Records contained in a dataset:
++++
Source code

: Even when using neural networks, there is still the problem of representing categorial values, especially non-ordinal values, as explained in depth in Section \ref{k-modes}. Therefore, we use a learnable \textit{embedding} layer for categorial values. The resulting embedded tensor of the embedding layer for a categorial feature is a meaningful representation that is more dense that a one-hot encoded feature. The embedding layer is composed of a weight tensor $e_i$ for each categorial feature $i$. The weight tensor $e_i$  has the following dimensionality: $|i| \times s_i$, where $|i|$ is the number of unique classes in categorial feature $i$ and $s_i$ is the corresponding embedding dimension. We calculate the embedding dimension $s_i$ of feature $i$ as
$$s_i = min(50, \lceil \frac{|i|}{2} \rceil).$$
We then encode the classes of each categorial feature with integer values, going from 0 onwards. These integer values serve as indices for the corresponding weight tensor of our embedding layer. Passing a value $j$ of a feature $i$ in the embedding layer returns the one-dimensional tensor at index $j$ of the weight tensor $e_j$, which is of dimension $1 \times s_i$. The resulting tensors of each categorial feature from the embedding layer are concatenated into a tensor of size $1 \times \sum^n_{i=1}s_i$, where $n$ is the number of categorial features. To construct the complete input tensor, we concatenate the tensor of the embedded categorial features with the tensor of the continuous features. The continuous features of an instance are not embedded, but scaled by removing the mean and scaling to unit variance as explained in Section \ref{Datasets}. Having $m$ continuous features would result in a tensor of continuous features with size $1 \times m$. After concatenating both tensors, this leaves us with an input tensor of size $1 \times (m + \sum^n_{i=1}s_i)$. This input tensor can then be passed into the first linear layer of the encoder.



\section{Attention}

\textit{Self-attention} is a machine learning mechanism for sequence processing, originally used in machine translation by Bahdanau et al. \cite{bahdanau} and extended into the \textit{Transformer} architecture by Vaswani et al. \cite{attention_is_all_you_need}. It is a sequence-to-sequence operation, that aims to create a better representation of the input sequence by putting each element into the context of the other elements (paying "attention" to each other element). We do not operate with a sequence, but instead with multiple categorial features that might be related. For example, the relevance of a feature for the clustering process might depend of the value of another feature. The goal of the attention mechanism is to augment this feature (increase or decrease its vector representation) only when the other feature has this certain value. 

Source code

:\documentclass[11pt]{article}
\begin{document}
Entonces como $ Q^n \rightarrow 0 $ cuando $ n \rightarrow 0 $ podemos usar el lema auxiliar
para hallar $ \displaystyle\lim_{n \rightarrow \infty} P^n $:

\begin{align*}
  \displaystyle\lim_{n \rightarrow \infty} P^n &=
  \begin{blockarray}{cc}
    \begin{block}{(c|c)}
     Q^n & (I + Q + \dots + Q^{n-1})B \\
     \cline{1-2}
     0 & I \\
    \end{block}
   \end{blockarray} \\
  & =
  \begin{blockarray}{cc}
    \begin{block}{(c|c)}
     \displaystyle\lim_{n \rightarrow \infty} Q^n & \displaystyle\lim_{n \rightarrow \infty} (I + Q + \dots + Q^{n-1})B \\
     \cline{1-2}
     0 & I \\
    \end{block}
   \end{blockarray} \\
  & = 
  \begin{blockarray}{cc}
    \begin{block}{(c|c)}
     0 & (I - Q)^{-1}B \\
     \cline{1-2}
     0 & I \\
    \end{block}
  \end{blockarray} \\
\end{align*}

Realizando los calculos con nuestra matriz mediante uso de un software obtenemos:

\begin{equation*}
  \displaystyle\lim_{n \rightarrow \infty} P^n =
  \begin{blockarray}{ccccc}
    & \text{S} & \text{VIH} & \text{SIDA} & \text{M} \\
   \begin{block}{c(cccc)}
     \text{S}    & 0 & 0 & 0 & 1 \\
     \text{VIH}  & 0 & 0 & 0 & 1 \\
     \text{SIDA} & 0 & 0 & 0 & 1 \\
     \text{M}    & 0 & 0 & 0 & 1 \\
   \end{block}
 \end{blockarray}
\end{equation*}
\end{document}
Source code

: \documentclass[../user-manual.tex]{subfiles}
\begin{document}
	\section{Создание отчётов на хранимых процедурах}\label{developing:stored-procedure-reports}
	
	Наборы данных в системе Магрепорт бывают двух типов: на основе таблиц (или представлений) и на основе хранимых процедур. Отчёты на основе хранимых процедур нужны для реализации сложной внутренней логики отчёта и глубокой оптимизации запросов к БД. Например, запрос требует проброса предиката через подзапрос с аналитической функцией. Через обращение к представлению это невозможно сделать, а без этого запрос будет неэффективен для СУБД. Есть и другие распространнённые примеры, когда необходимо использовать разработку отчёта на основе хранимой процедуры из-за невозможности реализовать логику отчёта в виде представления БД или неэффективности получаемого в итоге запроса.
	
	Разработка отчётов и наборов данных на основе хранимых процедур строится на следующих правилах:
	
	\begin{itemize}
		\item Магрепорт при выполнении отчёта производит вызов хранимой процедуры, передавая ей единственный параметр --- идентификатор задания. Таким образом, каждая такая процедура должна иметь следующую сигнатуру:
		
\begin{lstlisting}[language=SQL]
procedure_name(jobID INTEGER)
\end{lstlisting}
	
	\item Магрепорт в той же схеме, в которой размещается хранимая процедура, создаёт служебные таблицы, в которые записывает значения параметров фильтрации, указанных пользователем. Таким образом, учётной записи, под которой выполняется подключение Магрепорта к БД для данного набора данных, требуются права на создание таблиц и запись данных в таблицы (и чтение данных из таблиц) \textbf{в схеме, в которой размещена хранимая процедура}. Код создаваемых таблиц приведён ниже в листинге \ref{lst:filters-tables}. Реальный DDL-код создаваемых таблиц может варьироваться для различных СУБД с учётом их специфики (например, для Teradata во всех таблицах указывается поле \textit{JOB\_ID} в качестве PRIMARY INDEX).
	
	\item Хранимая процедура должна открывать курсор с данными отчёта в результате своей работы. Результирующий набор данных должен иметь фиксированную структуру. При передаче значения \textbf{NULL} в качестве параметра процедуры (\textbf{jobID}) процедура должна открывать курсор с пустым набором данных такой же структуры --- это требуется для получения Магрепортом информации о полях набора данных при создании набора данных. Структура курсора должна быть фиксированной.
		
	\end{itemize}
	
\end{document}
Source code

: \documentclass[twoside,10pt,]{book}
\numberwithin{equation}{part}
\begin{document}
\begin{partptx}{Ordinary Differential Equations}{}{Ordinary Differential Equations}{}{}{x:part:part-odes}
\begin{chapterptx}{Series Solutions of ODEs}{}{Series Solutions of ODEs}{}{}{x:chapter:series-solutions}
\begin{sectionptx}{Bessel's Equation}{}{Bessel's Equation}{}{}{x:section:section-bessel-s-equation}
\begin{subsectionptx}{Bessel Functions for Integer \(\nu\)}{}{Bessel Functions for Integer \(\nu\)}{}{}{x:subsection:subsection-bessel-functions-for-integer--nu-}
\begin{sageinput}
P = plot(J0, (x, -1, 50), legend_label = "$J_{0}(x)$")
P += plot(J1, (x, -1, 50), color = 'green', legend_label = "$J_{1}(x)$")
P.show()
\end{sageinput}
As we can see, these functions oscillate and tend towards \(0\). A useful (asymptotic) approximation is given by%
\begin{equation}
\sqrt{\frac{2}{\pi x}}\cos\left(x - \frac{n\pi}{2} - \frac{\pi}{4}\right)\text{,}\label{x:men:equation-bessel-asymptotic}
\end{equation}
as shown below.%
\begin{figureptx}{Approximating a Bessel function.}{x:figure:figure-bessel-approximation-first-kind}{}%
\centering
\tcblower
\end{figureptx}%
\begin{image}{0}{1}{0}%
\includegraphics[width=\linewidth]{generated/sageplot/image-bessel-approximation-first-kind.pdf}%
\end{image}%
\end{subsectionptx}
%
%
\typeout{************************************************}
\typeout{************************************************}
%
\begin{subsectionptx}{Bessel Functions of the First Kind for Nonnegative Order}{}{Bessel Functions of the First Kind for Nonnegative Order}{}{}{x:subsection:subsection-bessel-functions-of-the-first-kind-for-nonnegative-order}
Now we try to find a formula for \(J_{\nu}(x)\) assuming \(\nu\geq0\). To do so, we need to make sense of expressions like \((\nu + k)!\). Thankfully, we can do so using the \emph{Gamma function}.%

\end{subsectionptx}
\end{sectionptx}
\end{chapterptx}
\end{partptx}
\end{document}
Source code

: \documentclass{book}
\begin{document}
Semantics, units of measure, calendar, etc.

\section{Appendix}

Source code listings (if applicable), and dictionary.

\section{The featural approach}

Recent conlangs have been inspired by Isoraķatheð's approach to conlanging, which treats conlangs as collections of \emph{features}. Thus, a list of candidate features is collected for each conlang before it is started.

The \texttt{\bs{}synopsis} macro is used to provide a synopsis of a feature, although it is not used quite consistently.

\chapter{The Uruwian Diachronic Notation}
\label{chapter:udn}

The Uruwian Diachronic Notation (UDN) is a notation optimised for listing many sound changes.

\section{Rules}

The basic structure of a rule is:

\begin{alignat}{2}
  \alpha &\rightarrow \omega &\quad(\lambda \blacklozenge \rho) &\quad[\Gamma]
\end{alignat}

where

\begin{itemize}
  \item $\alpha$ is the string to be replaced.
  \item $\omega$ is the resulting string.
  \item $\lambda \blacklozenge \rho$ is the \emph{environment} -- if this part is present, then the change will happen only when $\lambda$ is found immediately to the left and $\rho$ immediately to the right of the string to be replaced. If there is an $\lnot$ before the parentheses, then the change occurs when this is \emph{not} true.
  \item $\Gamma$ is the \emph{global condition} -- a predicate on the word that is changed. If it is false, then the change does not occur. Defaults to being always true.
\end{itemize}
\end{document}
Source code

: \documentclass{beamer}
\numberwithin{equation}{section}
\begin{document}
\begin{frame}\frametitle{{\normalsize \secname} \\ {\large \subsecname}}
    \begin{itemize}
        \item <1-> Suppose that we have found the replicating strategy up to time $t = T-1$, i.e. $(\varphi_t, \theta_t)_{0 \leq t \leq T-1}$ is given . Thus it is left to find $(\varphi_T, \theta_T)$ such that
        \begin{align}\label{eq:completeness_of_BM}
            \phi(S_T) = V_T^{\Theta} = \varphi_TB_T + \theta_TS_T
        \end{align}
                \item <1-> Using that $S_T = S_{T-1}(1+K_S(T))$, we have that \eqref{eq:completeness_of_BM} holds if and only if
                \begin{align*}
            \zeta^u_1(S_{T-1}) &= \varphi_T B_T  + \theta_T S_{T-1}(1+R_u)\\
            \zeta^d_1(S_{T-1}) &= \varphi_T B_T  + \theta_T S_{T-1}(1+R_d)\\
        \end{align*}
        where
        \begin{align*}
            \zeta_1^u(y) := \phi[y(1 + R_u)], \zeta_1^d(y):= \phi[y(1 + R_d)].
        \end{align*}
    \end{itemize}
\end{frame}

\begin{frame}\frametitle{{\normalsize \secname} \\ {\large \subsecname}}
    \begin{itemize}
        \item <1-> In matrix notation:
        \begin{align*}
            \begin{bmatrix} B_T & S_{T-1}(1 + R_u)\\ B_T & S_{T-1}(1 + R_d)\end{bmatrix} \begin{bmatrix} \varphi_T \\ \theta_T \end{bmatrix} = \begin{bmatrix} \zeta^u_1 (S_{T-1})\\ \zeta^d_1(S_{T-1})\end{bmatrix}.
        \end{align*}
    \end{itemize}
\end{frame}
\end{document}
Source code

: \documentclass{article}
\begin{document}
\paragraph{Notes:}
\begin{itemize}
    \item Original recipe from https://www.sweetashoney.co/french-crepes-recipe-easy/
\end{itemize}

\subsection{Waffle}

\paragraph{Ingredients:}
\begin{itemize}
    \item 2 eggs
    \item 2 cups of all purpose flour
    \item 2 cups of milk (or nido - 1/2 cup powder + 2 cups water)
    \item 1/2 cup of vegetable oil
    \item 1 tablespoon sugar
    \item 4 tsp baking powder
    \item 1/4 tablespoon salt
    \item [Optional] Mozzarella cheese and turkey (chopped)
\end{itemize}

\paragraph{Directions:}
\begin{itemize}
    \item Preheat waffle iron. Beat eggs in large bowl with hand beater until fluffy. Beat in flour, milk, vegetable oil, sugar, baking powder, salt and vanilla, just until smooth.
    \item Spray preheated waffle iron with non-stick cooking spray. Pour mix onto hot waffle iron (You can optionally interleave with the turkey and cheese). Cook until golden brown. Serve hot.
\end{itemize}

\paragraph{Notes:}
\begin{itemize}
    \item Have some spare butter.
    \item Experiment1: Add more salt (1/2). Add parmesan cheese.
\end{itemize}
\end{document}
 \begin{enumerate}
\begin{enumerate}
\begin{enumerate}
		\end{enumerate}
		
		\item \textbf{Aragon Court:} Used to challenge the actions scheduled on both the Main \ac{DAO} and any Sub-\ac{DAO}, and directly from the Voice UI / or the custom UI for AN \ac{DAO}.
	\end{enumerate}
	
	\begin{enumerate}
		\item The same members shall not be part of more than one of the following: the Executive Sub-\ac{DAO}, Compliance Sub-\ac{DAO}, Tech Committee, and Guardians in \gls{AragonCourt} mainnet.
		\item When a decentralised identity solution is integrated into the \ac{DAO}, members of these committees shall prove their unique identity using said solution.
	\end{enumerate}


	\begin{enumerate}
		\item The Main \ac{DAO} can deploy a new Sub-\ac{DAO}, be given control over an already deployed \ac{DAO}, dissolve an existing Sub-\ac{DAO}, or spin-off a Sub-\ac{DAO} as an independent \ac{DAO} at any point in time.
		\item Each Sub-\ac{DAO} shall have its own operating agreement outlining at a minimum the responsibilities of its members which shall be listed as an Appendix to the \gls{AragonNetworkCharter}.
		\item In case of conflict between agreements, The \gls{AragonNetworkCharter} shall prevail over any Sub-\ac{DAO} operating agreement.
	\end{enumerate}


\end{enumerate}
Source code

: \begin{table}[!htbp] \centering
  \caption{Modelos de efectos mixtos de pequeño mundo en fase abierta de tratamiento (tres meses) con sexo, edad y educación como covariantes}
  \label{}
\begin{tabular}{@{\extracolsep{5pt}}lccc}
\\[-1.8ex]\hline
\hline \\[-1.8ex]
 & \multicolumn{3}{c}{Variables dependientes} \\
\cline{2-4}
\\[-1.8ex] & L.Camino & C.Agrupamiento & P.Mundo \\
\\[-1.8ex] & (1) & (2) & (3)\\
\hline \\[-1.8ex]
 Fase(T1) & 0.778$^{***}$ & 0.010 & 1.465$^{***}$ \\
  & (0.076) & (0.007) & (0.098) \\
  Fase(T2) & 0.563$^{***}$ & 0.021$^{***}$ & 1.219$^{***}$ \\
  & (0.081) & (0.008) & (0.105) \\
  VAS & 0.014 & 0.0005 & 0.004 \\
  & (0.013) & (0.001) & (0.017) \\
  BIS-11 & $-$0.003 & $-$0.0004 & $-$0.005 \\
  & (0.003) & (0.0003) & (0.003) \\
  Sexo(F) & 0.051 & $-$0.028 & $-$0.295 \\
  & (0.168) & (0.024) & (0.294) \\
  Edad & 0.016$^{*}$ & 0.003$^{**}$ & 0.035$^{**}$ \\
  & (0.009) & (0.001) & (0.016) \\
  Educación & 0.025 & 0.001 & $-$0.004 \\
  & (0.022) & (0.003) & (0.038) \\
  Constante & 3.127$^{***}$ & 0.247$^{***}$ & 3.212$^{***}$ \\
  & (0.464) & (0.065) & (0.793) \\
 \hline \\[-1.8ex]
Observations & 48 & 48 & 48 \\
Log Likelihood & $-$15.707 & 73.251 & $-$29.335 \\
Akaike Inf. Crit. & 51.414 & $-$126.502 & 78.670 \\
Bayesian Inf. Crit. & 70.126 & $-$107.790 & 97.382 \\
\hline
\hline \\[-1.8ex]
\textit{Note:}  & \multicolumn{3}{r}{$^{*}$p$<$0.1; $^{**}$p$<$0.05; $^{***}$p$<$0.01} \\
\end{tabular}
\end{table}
++++
→ Action item
Write out each line above containing "alpha".

→ Response for this exercise
  \alpha &\rightarrow \omega &\quad(\lambda \blacklozenge \rho) &\quad[\Gamma]
  \item $\alpha$ is the string to be replaced.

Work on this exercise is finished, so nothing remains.